Computational Biology and Bioinformatics
Bhullar, Harkirat (School: Evan Hardy Collegiate Institute)
Antimicrobial resistance (AMR) is a major threat to global public health with 10 million people at risk of dying from AMR-related causes by 2050. Understanding the underlying biological factors of resistance is crucial in the battle against AMR driven “superbugs”. Unfortunately, existing computational techniques used to uncover these factors lack novel insights and have inadequate biological interpretability. The objective of this work was to develop a fast, accurate and interpretable computational framework that utilizes machine learning to identify novel (and validate known) resistance factors from whole-genome sequencing (WGS) data.
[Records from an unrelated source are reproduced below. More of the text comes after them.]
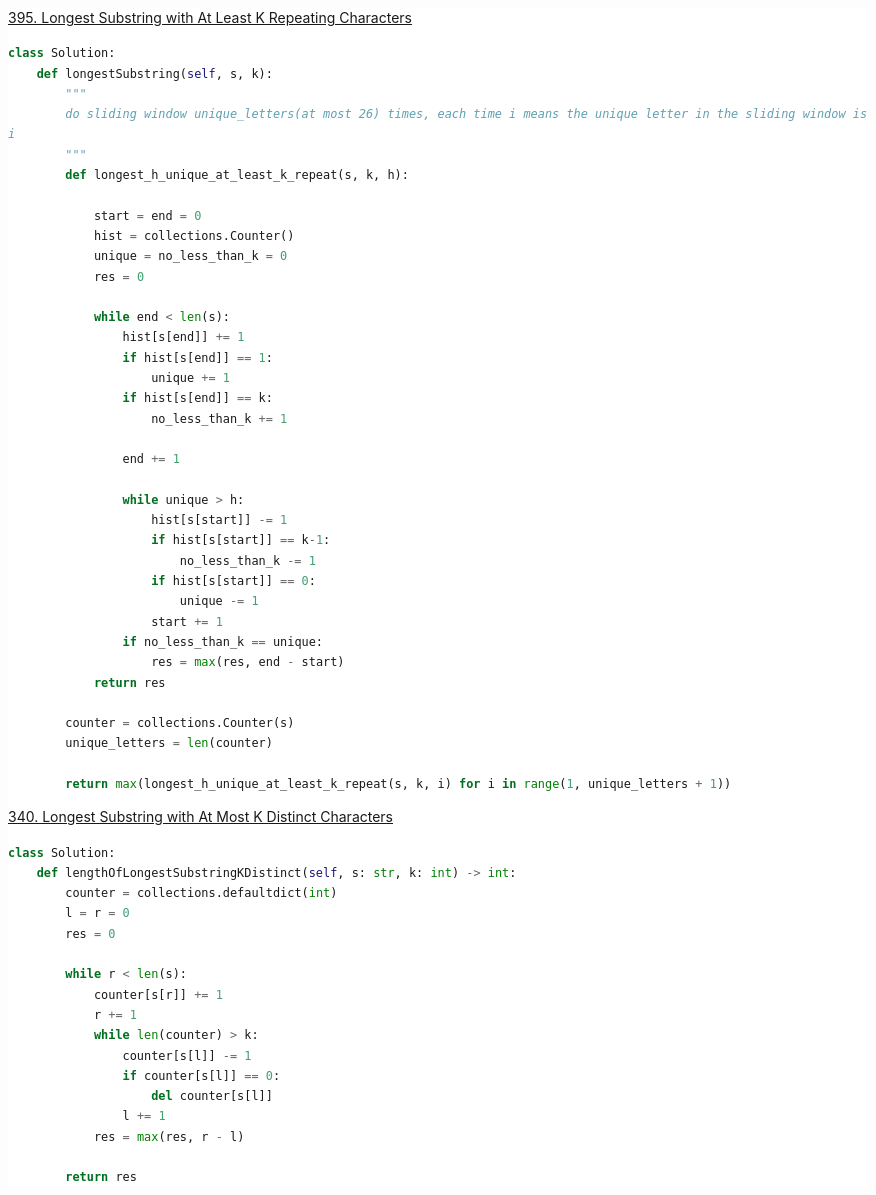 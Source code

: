 [395. Longest Substring with At Least K Repeating Characters](https://leetcode.com/problems/longest-substring-with-at-least-k-repeating-characters/)

```py
class Solution:
    def longestSubstring(self, s, k):
        """
        do sliding window unique_letters(at most 26) times, each time i means the unique letter in the sliding window is i
        """
        def longest_h_unique_at_least_k_repeat(s, k, h):
        
            start = end = 0
            hist = collections.Counter()
            unique = no_less_than_k = 0
            res = 0
        
            while end < len(s):
                hist[s[end]] += 1
                if hist[s[end]] == 1:
                    unique += 1
                if hist[s[end]] == k:
                    no_less_than_k += 1
                
                end += 1
            
                while unique > h:
                    hist[s[start]] -= 1
                    if hist[s[start]] == k-1:
                        no_less_than_k -= 1
                    if hist[s[start]] == 0:
                        unique -= 1
                    start += 1
                if no_less_than_k == unique:
                    res = max(res, end - start)
            return res
        
        counter = collections.Counter(s)
        unique_letters = len(counter)
        
        return max(longest_h_unique_at_least_k_repeat(s, k, i) for i in range(1, unique_letters + 1))
```

[340. Longest Substring with At Most K Distinct Characters](https://leetcode.com/problems/longest-substring-with-at-most-k-distinct-characters/)

```py
class Solution:
    def lengthOfLongestSubstringKDistinct(self, s: str, k: int) -> int:
        counter = collections.defaultdict(int)
        l = r = 0
        res = 0
        
        while r < len(s):
            counter[s[r]] += 1
            r += 1
            while len(counter) > k:
                counter[s[l]] -= 1
                if counter[s[l]] == 0:
                    del counter[s[l]]
                l += 1
            res = max(res, r - l)

        return res
```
The developed framework used decision tree models to identify resistance factors. Genomic features (like single nucleotide polymorphisms [SNPs]) were extracted from WGS data. These features were used as input into multiple decision tree models to predict AMR. Each model’s performance was evaluated with 10-fold cross-validation. The structure of the model with the highest performance was probed to identify genomic features predictive of resistance. To demonstrate the power of the developed framework, it was used to identify resistance factors for 5 antibiotics in Neisseria gonorrhoeae (bacterium responsible for the sexually transmitted infection gonorrhea). The alternating decision tree model reported the best performance with an average accuracy of 95% and 90.9% for resistant and susceptible strains respectively. Overall, the framework uncovered 45 novel (and validated 6 known) resistance factors. This first-ever interpretable machine learning framework has the potential to provide unprecedented insight into the underlying mechanisms of AMR. Ultimately, it can also facilitate targeted antimicrobial treatment and drive drug development.